* _What is being asked_
Copy each line of the data below in which the word "subgrafo" can be found.

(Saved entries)

-- Opening Marker --

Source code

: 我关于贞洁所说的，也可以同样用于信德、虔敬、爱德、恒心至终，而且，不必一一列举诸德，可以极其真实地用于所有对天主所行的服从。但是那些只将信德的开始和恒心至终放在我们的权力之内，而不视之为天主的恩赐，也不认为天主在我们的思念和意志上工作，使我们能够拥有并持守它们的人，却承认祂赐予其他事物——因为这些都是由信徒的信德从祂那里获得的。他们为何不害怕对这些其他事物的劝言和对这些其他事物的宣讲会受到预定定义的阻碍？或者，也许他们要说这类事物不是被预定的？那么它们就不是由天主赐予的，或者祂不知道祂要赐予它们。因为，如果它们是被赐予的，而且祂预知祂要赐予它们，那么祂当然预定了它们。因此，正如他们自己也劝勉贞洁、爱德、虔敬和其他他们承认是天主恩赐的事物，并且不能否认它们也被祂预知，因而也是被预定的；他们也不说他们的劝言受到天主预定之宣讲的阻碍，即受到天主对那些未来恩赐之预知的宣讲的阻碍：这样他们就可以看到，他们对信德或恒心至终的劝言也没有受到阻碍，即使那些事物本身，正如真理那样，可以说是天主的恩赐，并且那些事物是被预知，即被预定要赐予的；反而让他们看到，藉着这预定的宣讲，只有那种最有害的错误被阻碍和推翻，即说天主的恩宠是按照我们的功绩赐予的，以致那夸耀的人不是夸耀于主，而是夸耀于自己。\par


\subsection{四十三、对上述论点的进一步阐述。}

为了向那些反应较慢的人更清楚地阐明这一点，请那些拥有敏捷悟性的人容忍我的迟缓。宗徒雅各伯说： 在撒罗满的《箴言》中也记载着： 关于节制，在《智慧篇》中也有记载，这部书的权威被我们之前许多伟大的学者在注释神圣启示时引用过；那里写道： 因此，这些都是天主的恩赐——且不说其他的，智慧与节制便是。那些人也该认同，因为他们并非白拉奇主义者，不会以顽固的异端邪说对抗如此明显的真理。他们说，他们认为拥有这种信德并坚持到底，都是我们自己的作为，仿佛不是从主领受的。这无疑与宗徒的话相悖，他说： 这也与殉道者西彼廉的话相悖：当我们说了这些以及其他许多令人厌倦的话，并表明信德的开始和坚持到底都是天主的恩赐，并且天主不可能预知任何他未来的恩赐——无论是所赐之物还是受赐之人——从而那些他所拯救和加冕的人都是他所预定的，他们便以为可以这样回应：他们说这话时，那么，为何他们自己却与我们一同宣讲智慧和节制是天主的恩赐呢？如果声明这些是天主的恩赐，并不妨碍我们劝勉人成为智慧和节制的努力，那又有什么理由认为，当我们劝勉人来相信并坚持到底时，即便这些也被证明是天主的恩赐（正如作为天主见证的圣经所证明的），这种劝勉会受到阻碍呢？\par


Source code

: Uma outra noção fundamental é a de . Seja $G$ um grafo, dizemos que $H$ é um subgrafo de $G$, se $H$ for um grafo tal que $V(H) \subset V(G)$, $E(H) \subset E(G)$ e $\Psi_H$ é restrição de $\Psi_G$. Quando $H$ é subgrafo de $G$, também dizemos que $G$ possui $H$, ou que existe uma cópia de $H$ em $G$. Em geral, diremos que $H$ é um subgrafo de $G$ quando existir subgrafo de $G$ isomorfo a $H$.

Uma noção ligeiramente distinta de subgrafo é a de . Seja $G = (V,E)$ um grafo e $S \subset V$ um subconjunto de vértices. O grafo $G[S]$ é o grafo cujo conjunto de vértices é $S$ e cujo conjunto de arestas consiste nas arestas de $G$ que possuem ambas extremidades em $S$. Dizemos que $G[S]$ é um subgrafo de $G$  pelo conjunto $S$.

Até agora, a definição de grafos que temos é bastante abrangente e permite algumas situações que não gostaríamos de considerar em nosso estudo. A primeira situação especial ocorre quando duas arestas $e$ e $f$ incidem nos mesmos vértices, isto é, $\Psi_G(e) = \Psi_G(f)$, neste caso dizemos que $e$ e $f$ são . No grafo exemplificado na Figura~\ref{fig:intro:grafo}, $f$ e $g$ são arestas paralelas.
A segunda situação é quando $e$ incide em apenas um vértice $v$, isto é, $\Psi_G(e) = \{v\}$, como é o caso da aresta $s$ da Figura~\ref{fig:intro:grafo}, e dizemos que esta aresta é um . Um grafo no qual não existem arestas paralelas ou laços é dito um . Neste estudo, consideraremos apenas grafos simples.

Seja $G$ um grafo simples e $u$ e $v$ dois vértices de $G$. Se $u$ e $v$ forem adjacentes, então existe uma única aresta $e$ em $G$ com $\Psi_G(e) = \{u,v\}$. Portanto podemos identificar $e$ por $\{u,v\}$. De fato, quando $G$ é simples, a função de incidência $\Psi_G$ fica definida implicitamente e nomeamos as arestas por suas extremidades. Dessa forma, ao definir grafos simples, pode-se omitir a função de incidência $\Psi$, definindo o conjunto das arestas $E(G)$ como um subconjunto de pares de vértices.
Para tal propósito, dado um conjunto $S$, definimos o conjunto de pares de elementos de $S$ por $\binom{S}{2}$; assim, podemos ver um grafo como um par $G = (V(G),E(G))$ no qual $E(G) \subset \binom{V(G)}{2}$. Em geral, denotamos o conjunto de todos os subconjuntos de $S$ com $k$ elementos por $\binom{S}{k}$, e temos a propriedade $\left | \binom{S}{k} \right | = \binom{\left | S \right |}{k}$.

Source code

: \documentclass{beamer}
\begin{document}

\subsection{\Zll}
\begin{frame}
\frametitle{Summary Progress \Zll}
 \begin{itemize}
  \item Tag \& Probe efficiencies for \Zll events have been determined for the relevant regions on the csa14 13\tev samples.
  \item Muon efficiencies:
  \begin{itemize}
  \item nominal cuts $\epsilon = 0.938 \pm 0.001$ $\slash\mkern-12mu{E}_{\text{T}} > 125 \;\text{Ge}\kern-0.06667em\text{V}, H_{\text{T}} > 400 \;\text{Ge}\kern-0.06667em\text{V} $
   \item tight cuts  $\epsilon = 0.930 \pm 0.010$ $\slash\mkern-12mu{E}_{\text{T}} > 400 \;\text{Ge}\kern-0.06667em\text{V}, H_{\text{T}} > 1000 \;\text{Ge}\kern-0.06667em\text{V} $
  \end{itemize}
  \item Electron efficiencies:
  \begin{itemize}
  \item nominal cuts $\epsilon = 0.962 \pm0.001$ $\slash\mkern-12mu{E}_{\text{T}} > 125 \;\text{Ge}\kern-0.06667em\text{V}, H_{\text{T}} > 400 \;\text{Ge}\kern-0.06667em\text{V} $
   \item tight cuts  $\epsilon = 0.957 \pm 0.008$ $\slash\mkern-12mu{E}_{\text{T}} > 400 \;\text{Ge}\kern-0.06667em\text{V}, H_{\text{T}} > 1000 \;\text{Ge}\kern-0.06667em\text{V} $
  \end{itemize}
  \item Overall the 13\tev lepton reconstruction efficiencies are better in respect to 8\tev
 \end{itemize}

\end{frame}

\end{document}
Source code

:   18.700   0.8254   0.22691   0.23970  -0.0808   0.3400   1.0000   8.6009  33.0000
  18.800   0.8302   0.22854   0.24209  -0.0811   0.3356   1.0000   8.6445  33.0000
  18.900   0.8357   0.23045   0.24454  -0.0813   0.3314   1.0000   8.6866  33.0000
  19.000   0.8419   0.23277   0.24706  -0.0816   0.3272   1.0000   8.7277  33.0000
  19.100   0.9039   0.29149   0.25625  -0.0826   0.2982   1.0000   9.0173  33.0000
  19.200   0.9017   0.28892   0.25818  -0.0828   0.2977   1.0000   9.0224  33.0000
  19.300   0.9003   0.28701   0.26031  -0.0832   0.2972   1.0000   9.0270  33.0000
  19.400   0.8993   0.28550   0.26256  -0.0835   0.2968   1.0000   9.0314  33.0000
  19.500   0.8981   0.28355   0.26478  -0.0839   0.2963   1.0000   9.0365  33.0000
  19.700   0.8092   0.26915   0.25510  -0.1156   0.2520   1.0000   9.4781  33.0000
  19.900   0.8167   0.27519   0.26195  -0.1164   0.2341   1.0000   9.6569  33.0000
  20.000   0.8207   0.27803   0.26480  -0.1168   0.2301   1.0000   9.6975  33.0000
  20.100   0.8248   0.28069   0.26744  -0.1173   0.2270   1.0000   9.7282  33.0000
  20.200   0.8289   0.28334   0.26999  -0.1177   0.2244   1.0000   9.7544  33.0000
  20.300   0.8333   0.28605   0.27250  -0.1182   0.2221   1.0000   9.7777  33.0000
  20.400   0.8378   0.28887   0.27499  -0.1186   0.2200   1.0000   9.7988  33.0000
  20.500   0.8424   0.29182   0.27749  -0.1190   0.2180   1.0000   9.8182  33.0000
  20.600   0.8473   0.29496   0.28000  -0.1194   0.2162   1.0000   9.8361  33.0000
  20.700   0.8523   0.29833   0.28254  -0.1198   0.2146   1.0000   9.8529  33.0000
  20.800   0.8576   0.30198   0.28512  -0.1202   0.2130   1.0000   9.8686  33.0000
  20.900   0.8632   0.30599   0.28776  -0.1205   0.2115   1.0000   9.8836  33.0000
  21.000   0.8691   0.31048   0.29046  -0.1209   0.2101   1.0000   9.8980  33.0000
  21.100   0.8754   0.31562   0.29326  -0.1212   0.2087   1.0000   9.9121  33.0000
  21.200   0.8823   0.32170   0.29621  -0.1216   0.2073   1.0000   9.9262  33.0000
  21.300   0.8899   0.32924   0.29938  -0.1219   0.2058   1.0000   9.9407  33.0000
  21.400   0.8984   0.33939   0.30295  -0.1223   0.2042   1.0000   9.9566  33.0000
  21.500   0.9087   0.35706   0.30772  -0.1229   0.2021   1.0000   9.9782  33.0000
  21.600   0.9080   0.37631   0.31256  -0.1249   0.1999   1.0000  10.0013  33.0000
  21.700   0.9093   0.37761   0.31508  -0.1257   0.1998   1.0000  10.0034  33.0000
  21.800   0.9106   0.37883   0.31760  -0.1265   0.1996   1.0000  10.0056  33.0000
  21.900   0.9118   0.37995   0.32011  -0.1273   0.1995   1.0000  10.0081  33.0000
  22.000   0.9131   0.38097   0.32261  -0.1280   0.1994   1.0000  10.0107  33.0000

-- Closing Marker --

* _Your response_
: Uma outra noção fundamental é a de . Seja $G$ um grafo, dizemos que $H$ é um subgrafo de $G$, se $H$ for um grafo tal que $V(H) \subset V(G)$, $E(H) \subset E(G)$ e $\Psi_H$ é restrição de $\Psi_G$. Quando $H$ é subgrafo de $G$, também dizemos que $G$ possui $H$, ou que existe uma cópia de $H$ em $G$. Em geral, diremos que $H$ é um subgrafo de $G$ quando existir subgrafo de $G$ isomorfo a $H$.
Uma noção ligeiramente distinta de subgrafo é a de . Seja $G = (V,E)$ um grafo e $S \subset V$ um subconjunto de vértices. O grafo $G[S]$ é o grafo cujo conjunto de vértices é $S$ e cujo conjunto de arestas consiste nas arestas de $G$ que possuem ambas extremidades em $S$. Dizemos que $G[S]$ é um subgrafo de $G$  pelo conjunto $S$.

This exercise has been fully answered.